Multnomah County Chair Marissa Madrigal said that high school graduation is an equalizer of health disparities and that the county works to keep kids in school so they can graduate.

But she added that the impact of caring adults in a student’s life can go far beyond health care.

She told the story of May-Lynn Chu, a Grant High School student athlete who sought asthma care at a school-based clinic. Her introduction to the staff and their caring led her to volunteer for the Multnomah County Health Department.  She served as a student representative on the Community Health Council and stayed involved through college. That connection helped set the course for her future and last weekend, May-Lynn graduated from medical school.

Centennial High School student body president Jacque Nelson addresses the crowd during the clinic's grand opening.

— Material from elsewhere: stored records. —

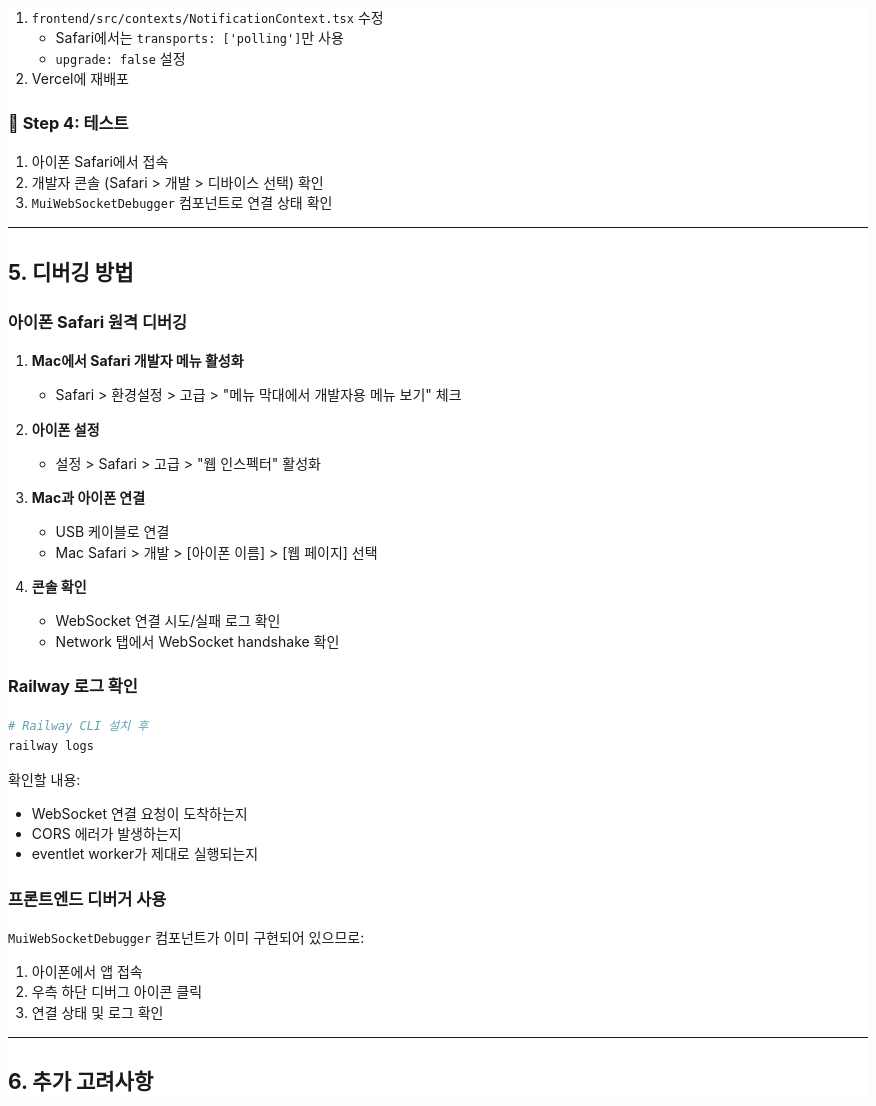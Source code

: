 1. `frontend/src/contexts/NotificationContext.tsx` 수정
   - Safari에서는 `transports: ['polling']`만 사용
   - `upgrade: false` 설정
2. Vercel에 재배포

### 📌 **Step 4: 테스트**

1. 아이폰 Safari에서 접속
2. 개발자 콘솔 (Safari > 개발 > 디바이스 선택) 확인
3. `MuiWebSocketDebugger` 컴포넌트로 연결 상태 확인

---

## 5. 디버깅 방법

### 아이폰 Safari 원격 디버깅

1. **Mac에서 Safari 개발자 메뉴 활성화**
   - Safari > 환경설정 > 고급 > "메뉴 막대에서 개발자용 메뉴 보기" 체크

2. **아이폰 설정**
   - 설정 > Safari > 고급 > "웹 인스펙터" 활성화

3. **Mac과 아이폰 연결**
   - USB 케이블로 연결
   - Mac Safari > 개발 > [아이폰 이름] > [웹 페이지] 선택

4. **콘솔 확인**
   - WebSocket 연결 시도/실패 로그 확인
   - Network 탭에서 WebSocket handshake 확인

### Railway 로그 확인

```bash
# Railway CLI 설치 후
railway logs
```

확인할 내용:
- WebSocket 연결 요청이 도착하는지
- CORS 에러가 발생하는지
- eventlet worker가 제대로 실행되는지

### 프론트엔드 디버거 사용

`MuiWebSocketDebugger` 컴포넌트가 이미 구현되어 있으므로:
1. 아이폰에서 앱 접속
2. 우측 하단 디버그 아이콘 클릭
3. 연결 상태 및 로그 확인

---

## 6. 추가 고려사항
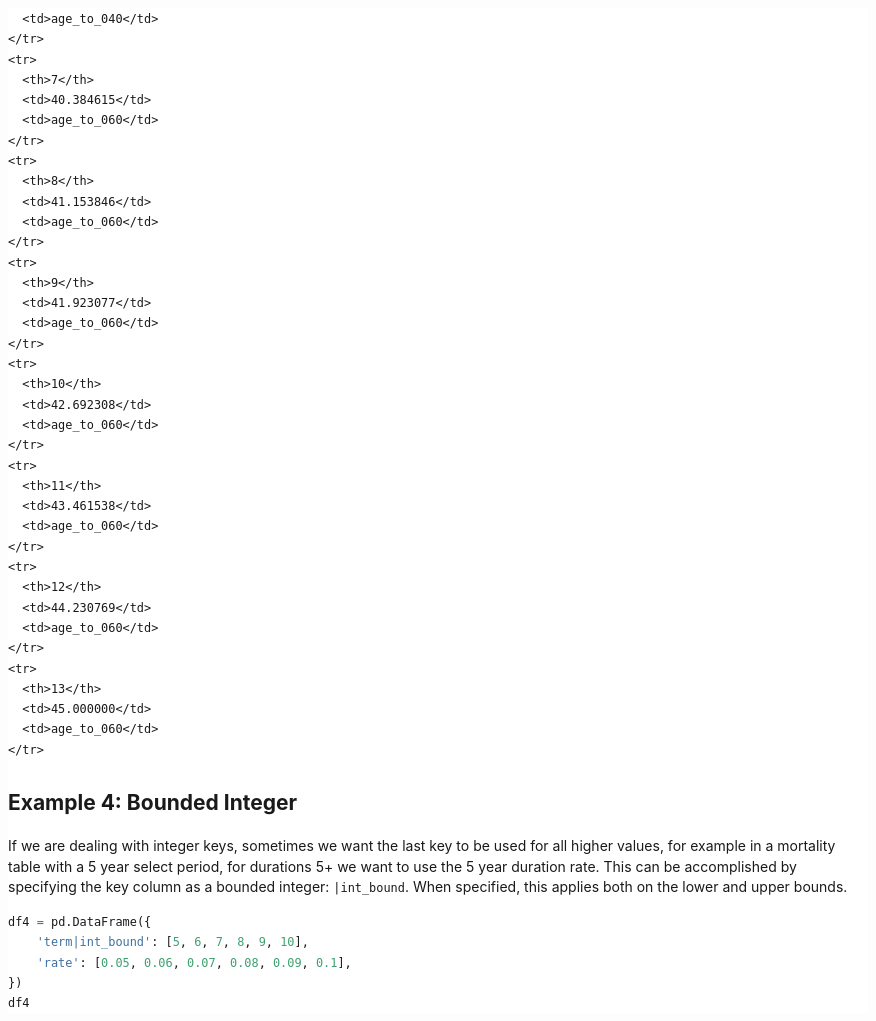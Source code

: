       <td>age_to_040</td>
    </tr>
    <tr>
      <th>7</th>
      <td>40.384615</td>
      <td>age_to_060</td>
    </tr>
    <tr>
      <th>8</th>
      <td>41.153846</td>
      <td>age_to_060</td>
    </tr>
    <tr>
      <th>9</th>
      <td>41.923077</td>
      <td>age_to_060</td>
    </tr>
    <tr>
      <th>10</th>
      <td>42.692308</td>
      <td>age_to_060</td>
    </tr>
    <tr>
      <th>11</th>
      <td>43.461538</td>
      <td>age_to_060</td>
    </tr>
    <tr>
      <th>12</th>
      <td>44.230769</td>
      <td>age_to_060</td>
    </tr>
    <tr>
      <th>13</th>
      <td>45.000000</td>
      <td>age_to_060</td>
    </tr>
  </tbody>
</table>
</div>



## Example 4: Bounded Integer

If we are dealing with integer keys, sometimes we want the last key to be used for all higher values, for example in a mortality table with a 5 year select period, for durations 5+ we want to use the 5 year duration rate.  This can be accomplished by specifying the key column as a bounded integer: `|int_bound`.  When specified, this applies both on the lower and upper bounds.


```python
df4 = pd.DataFrame({
    'term|int_bound': [5, 6, 7, 8, 9, 10],
    'rate': [0.05, 0.06, 0.07, 0.08, 0.09, 0.1],
})
df4
```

Madrigal joined county Commissioners Diane McKeel and Loretta Smith, Principal Kevin Ricker and Centennial students Jacque Nelson and Blanca Gaytan-Farfan. School and health leaders thanked the center’s Health Department staff, particularly school-based health center manager Jill Daniels, who had first approached the East County districts about locating a center in their area.

The health center, located in the high school’s former school woodshop, was funded by a $500,000 Affordable Care Act grant and a $60,000 state grant.

Staff will provide comprehensive preventive, primary and mental health care for children ages 5 to 18. The goal is to keep young people healthy and ready to learn.

Studies show school-based health centers decrease school absences and discipline problems. Adolescents are 10 to 20 times more likely to have access to mental health services at school versus a community clinic. These centers focus on prevention and early intervention. The centers also reflect Multnomah County’s unique role in the safety net.

“We provide services to kids regardless of whether they have private health insurance, public health insurance, or no insurance at all,’’ said Jill Daniels, manager of the school-based centers.